KLH kini juga mengukur kapasitas kelembagaan, sistem pemilahan dari sumber, dan kepatuhan terhadap pelarangan TPA open dumping (pembuangan terbuka). Kota-kota yang masih menerapkan pembuangan terbuka secara otomatis tidak lagi memenuhi syarat Adipura.
Hasil penilaian diklasifikasikan dalam empat predikat, yakni Adipura Kencana untuk kinerja terbaik, Adipura untuk capaian tinggi, Sertifikat Adipura bagi pemenuhan kriteria dasar, serta predikat Kota Kotor sebagai peringatan bagi daerah dengan kinerja terendah.
Melalui pendekatan baru ini, Adipura harus menjadi motor penggerak kota-kota Indonesia menuju lingkungan yang bersih, sehat, dan adaptif terhadap tantangan masa depan.
Revitalisasi Program Adipura Jadi Transformasi Pengelolaan Lingkungan
Hanif mengatakan revitalisasi Program Adipura merupakan transformasi strategis dalam pengelolaan lingkungan perkotaan yang kini lebih berbasis data.
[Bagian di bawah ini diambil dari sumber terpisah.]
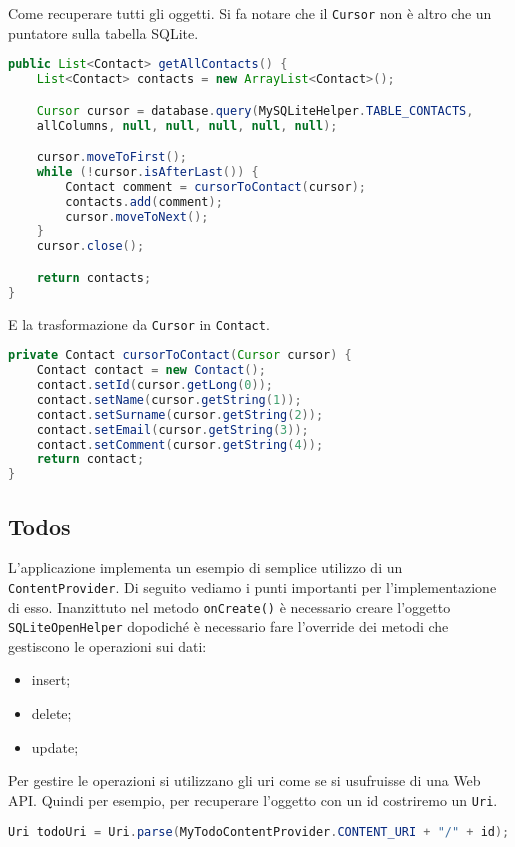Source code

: Come recuperare tutti gli oggetti. Si fa notare che il \lstinline|Cursor| non è altro che un puntatore sulla tabella SQLite.
\begin{lstlisting}[language=Java]
public List<Contact> getAllContacts() {
	List<Contact> contacts = new ArrayList<Contact>();

	Cursor cursor = database.query(MySQLiteHelper.TABLE_CONTACTS,
	allColumns, null, null, null, null, null);

	cursor.moveToFirst();
	while (!cursor.isAfterLast()) {
		Contact comment = cursorToContact(cursor);
		contacts.add(comment);
		cursor.moveToNext();
	}
	cursor.close();

	return contacts;
}
\end{lstlisting}

E la trasformazione da \texttt{Cursor} in \texttt{Contact}.
\begin{lstlisting}[language=Java]
private Contact cursorToContact(Cursor cursor) {
	Contact contact = new Contact();
	contact.setId(cursor.getLong(0));
	contact.setName(cursor.getString(1));
	contact.setSurname(cursor.getString(2));
	contact.setEmail(cursor.getString(3));
	contact.setComment(cursor.getString(4));
	return contact;
}
\end{lstlisting}


\subsection{Todos}
L'applicazione implementa un esempio di semplice utilizzo di un \lstinline|ContentProvider|. Di seguito vediamo i punti importanti per l'implementazione di esso. Inanzittuto nel metodo \lstinline|onCreate()| è necessario creare l'oggetto \lstinline|SQLiteOpenHelper| dopodiché è necessario fare l'override dei metodi che gestiscono le operazioni sui dati:
\begin{itemize}
	\item insert;
	\item delete;
	\item update;
\end{itemize}

Per gestire le operazioni si utilizzano gli uri come se si usufruisse di una Web API. Quindi per esempio, per recuperare l'oggetto con un id costriremo un \lstinline|Uri|.
\begin{lstlisting}[language=Java]
Uri todoUri = Uri.parse(MyTodoContentProvider.CONTENT_URI + "/" + id);
\end{lstlisting}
Hal ini wajib diikuti seluruh kabupaten maupun kota, dan menggunakan pemantauan teknologi seperti citra satelit dan survei udara.
Adipura diharapkan tidak lagi sekadar simbol kota bersih. Adipura juga bakal menjadi alat kebijakan untuk mendorong tata kelola persampahan yang sistematis, integratif, dan mendukung target nasional menuju kota beremisi rendah dan berkelanjutan.
Revitalisasi penilaian Adipura menitikberatkan pada tiga aspek utama. Pertama, sistem pengelolaan sampah dan kebersihan dengan nilai 50%. Kedua, anggaran dan kebijakan daerah dengan nilai 20%. Ketiga, kesiapan sumber daya manusia (SDM) dan fasilitas dengan nilai 30%. Evaluasi mencakup operasional TPA, tingkat layanan pengangkutan, dan rasio pengelolaan terhadap kapasitas daerah.
Selain itu, Hanif menjelaskan, KLH juga sedang menyusun revisi Peraturan Presiden Nomor 35 Tahun 2018 guna mempercepat pembangunan instalasi pengolah sampah menjadi energi (PSEL). Revisi itu akan memperkuat dukungan pusat berupa dana Anggaran Pendapatan dan Belanja Negara (APBN), percepatan perizinan, dan jaminan pembelian listrik hasil pengolahan sampah.
"Tahun 2029 harus menjadi tonggak tercapainya target pengelolaan sampah 100%. Tidak ada lagi waktu untuk menunda. Ini bukan hanya tugas KLH, tetapi seluruh elemen bangsa," kata Hanif.